- _Problem description_
Work out how many lines in the data that follows contain "when". Write nothing but the number.

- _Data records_
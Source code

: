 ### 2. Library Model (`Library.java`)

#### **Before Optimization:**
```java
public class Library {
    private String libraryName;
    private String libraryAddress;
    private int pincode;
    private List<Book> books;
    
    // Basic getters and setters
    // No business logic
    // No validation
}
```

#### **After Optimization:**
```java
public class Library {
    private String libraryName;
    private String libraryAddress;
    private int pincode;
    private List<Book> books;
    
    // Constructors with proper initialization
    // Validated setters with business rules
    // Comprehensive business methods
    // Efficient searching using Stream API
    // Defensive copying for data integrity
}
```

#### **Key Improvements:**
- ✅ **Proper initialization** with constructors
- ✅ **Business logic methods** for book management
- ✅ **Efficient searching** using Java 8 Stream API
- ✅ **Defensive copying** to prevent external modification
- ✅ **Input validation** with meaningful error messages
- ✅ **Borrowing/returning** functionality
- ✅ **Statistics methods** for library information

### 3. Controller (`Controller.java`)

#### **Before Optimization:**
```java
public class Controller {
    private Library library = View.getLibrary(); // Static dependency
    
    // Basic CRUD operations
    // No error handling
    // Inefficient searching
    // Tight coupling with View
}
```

---

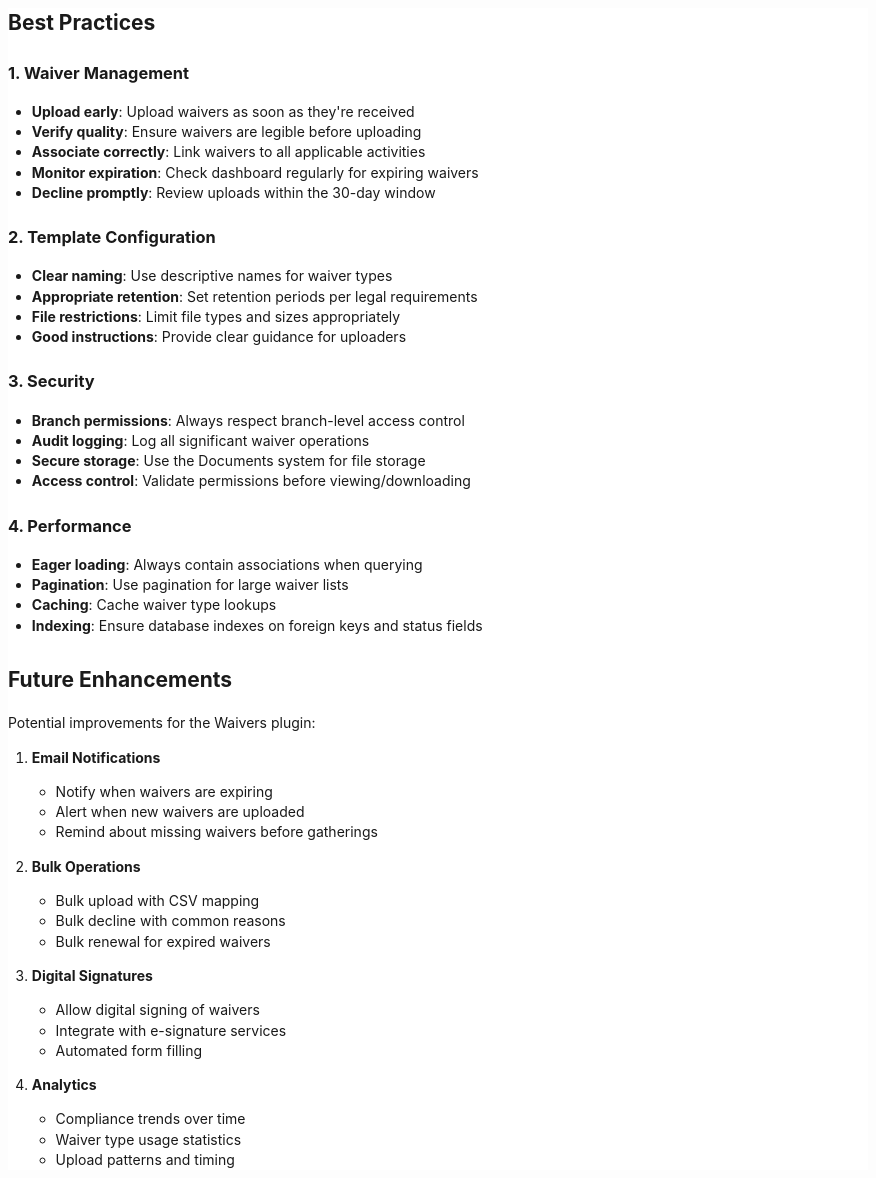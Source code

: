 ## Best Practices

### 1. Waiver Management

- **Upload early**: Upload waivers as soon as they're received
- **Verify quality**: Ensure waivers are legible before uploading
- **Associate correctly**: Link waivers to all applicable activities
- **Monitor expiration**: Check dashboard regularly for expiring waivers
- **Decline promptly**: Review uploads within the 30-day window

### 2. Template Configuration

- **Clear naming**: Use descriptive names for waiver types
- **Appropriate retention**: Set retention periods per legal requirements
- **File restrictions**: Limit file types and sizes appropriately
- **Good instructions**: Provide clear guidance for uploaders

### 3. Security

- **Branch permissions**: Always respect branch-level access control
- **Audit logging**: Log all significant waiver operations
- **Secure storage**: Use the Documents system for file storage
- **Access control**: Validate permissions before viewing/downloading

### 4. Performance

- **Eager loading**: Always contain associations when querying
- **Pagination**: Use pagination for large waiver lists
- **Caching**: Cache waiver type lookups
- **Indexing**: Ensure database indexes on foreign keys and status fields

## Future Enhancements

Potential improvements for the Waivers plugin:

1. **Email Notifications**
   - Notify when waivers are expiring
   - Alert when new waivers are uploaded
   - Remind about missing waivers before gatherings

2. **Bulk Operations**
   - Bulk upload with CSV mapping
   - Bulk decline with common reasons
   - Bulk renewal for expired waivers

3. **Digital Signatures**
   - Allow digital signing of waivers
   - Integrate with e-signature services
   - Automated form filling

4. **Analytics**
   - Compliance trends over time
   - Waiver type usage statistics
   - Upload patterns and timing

- _Task output_
3